The Palestinian National Authority, which Arafat headed with a police force armed by the Israelis was itself criticized for not serving the full interests of the Palestinian people. In all this time then, the Palestinian people have been without any nation, and have had limited rights, while suffering from poverty. Israel continued to increase and expand their settlements into occupied territories, giving up less and less land compared to what was promised.

Many Palestinians that are not Israeli Arabs since 1948 living in Israel do not have the right to vote, or have limited rights, while paying full taxes. For over 3 decades, the Palestinian people have been living under a military occupation.

Palestinian frustration has spilled into extremism in some cases as well. Many militant groups from Palestine and other areas of the Middle East have therefore sprung up in recent years as well as past decades, performing acts of what the West and Israel describe as terrorism and what the groups themselves justify as freedom fighting though achieving freedom through terrorist actions could arguably still be called terrorist organizations, despite claimed motives.

Suicide bombings, and past acts of terrorism have terrorized Israeli civilians, making peace harder and harder to imagine, yet it has been easy to influence and recruit the young, impressionable and angry into extremist causes. As violence continues, it seems that it will remain easy to find recruits to violent causes. In 2002, Israel started construction of a large defensive security fence in the West Bank supposedly to stop terrorists from making their way in to Israeli cities and settlements.

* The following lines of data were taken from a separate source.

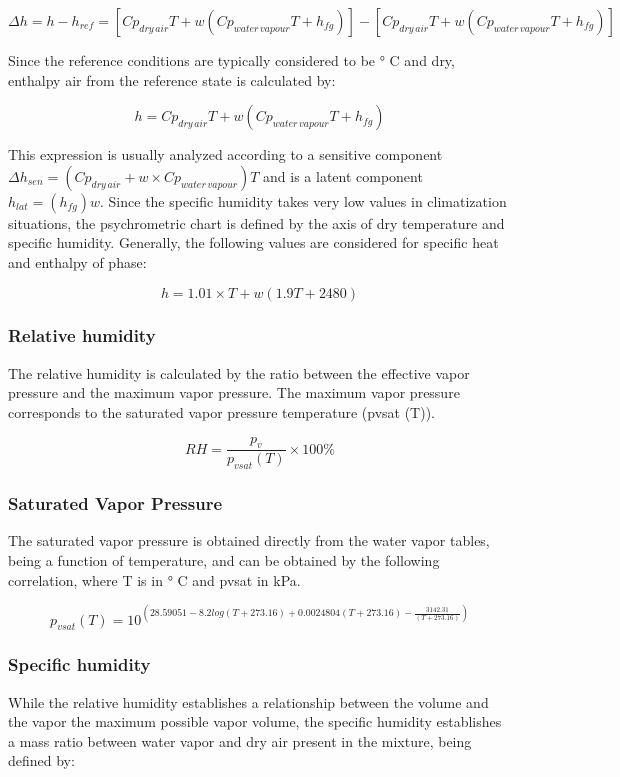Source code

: \documentclass[]{book}
\theoremstyle{definition}
\theoremstyle{definition}
\theoremstyle{definition}
\theoremstyle{remark}
\begin{document}
\[\Delta h = h-h_{ref} = [Cp_{dry\, air}T+ w(Cp_{water\, vapour}T+h_{fg})]-[Cp_{dry\, air}T+ w(Cp_{water\, vapour}T+h_{fg})]\]

Since the reference conditions are typically considered to be ° C and
dry, enthalpy air from the reference state is calculated by:

\[h = Cp_{dry\, air}T+ w(Cp_{water\, vapour}T+h_{fg})\]

This expression is usually analyzed according to a sensitive component
\(\Delta h_{sen} = (Cp_{dry\, air}+ w \times Cp_{water\, vapour})T\) and
is a latent component \(h_{lat} =(h_{fg})w\). Since the specific
humidity takes very low values in climatization situations, the
psychrometric chart is defined by the axis of dry temperature and
specific humidity. Generally, the following values are considered for
specific heat and enthalpy of phase:

\[h = 1.01\times T + w(1.9T + 2480)\]

\subsubsection{Relative humidity}\label{relative-humidity}

The relative humidity is calculated by the ratio between the effective
vapor pressure and the maximum vapor pressure. The maximum vapor
pressure corresponds to the saturated vapor pressure temperature (pvsat
(T)).

\[RH = \frac{p_v}{p_{vsat}(T)}\times 100 \%\]

\subsubsection{Saturated Vapor Pressure}\label{saturated-vapor-pressure}

The saturated vapor pressure is obtained directly from the water vapor
tables, being a function of temperature, and can be obtained by the
following correlation, where T is in ° C and pvsat in kPa.

\[p_{vsat}(T)= 10^{(28.59051-8.2log(T+273.16)+0.0024804(T+273.16) - \frac{3142.31}{(T+273.16)})}\]

\subsubsection{Specific humidity}\label{specific-humidity}

While the relative humidity establishes a relationship between the
volume and the vapor the maximum possible vapor volume, the specific
humidity establishes a mass ratio between water vapor and dry air
present in the mixture, being defined by:
\end{document}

While it mostly seems to have worked, those large fences have drawn international criticism for going quite far into Palestinian land not Israeli land. Israel also continued controversial settlement programs in disputed areas. In June, US President George Bush stated in a speech, I call upon the Palestinian people to elect new leaders and for Israel, I challenge Israel to take concrete steps to support the emergence of a viable, credible Palestinian state.

This was widely criticized for amounting to an open call for regime change. In 2003, Israel stepped up its campaign against Hamas, the chief organization behind the suicide attacks of recent years.

Arafat himself and his ruling fatah party are also being seen increasingly as corrupt and ineffective by Palestinians themselves. While Palestinian militants announced a ceasefire, Israel continued to assassinate militant leaders. Relative calm only lasted a few weeks, after more targetted assassination and suicide bombings. Abbas resigned soon after, seemingly frustrated by the internal politics. Ahmed Qurei replaced him, seen as more friendly to Arafat.

In 2004, Sharon announceda withdrawal of troops and settlements from the Gaza Strip, but a commitment to the largest settlements in the West Bank. On the West Bank, the security fence construction continued, despite continuing protests.

The International Criminal Court said the barrier was illegal, but Israel is not bound to it, so ignored it. Turmoil within Palestine increased as Hamas, Fatah, Islamic Jihad and others turned on each other, amid disputes on how to reform the security forces.